= Work task =
From the entries that follow, copy exactly the lines beginning at the line holding "Если рассматривать бенчмаркинг" and continuing through the line holding "и виды деятельности".

= Task material =
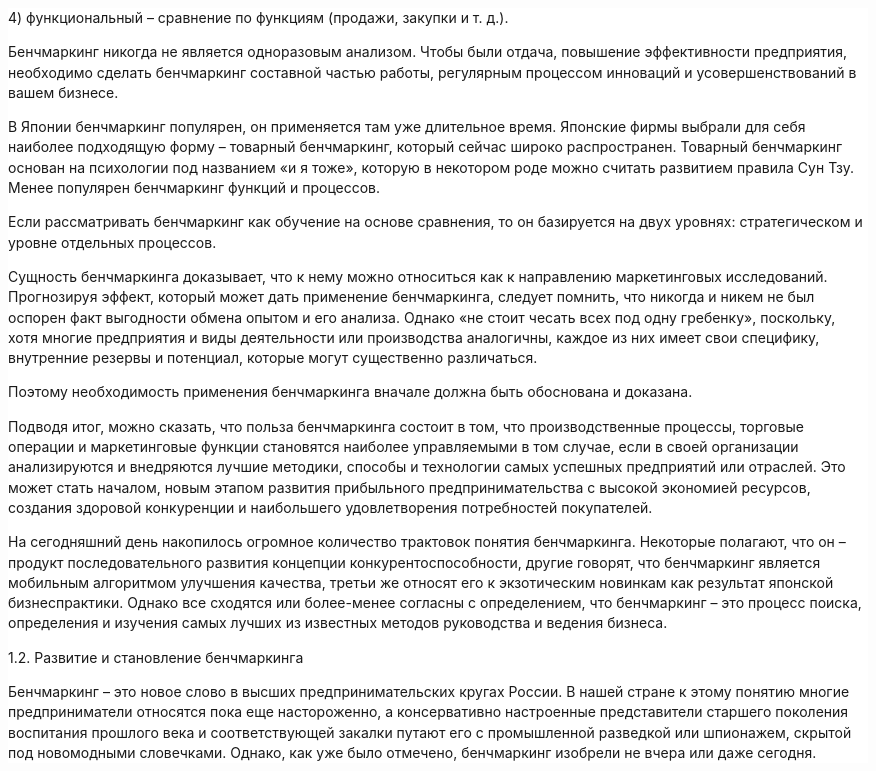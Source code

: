 4) функциональный – сравнение по функциям (продажи, закупки и т. д.).

Бенчмаркинг никогда не является одноразовым анализом. Чтобы были отдача,
повышение эффективности предприятия, необходимо сделать бенчмаркинг
составной частью работы, регулярным процессом инноваций и
усовершенствований в вашем бизнесе.

В Японии бенчмаркинг популярен, он применяется там уже длительное время.
Японские фирмы выбрали для себя наиболее подходящую форму – товарный
бенчмаркинг, который сейчас широко распространен. Товарный бенчмаркинг
основан на психологии под названием «и я тоже», которую в некотором роде
можно считать развитием правила Сун Тзу. Менее популярен бенчмаркинг
функций и процессов.

Если рассматривать бенчмаркинг как обучение на основе сравнения, то он
базируется на двух уровнях: стратегическом и уровне отдельных процессов.

Сущность бенчмаркинга доказывает, что к нему можно относиться как к
направлению маркетинговых исследований. Прогнозируя эффект, который
может дать применение бенчмаркинга, следует помнить, что никогда и никем
не был оспорен факт выгодности обмена опытом и его анализа. Однако «не
стоит чесать всех под одну гребенку», поскольку, хотя многие предприятия
и виды деятельности или производства аналогичны, каждое из них имеет
свои специфику, внутренние резервы и потенциал, которые могут
существенно различаться.

Поэтому необходимость применения бенчмаркинга вначале должна быть
обоснована и доказана.

Подводя итог, можно сказать, что польза бенчмаркинга состоит в том, что
производственные процессы, торговые операции и маркетинговые функции
становятся наиболее управляемыми в том случае, если в своей организации
анализируются и внедряются лучшие методики, способы и технологии самых
успешных предприятий или отраслей. Это может стать началом, новым этапом
развития прибыльного предпринимательства с высокой экономией ресурсов,
создания здоровой конкуренции и наибольшего удовлетворения потребностей
покупателей.

На сегодняшний день накопилось огромное количество трактовок понятия
бенчмаркинга. Некоторые полагают, что он – продукт последовательного
развития концепции конкурентоспособности, другие говорят, что
бенчмаркинг является мобильным алгоритмом улучшения качества, третьи же
относят его к экзотическим новинкам как результат японской
бизнеспрактики. Однако все сходятся или более-менее согласны с
определением, что бенчмаркинг – это процесс поиска, определения и
изучения самых лучших из известных методов руководства и ведения
бизнеса.

1.2. Развитие и становление бенчмаркинга

Бенчмаркинг – это новое слово в высших предпринимательских кругах
России. В нашей стране к этому понятию многие предприниматели относятся
пока еще настороженно, а консервативно настроенные представители
старшего поколения воспитания прошлого века и соответствующей закалки
путают его с промышленной разведкой или шпионажем, скрытой под
новомодными словечками. Однако, как уже было отмечено, бенчмаркинг
изобрели не вчера или даже сегодня.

= Response for this exercise =
Если рассматривать бенчмаркинг как обучение на основе сравнения, то он
базируется на двух уровнях: стратегическом и уровне отдельных процессов.

Сущность бенчмаркинга доказывает, что к нему можно относиться как к
направлению маркетинговых исследований. Прогнозируя эффект, который
может дать применение бенчмаркинга, следует помнить, что никогда и никем
не был оспорен факт выгодности обмена опытом и его анализа. Однако «не
стоит чесать всех под одну гребенку», поскольку, хотя многие предприятия
и виды деятельности или производства аналогичны, каждое из них имеет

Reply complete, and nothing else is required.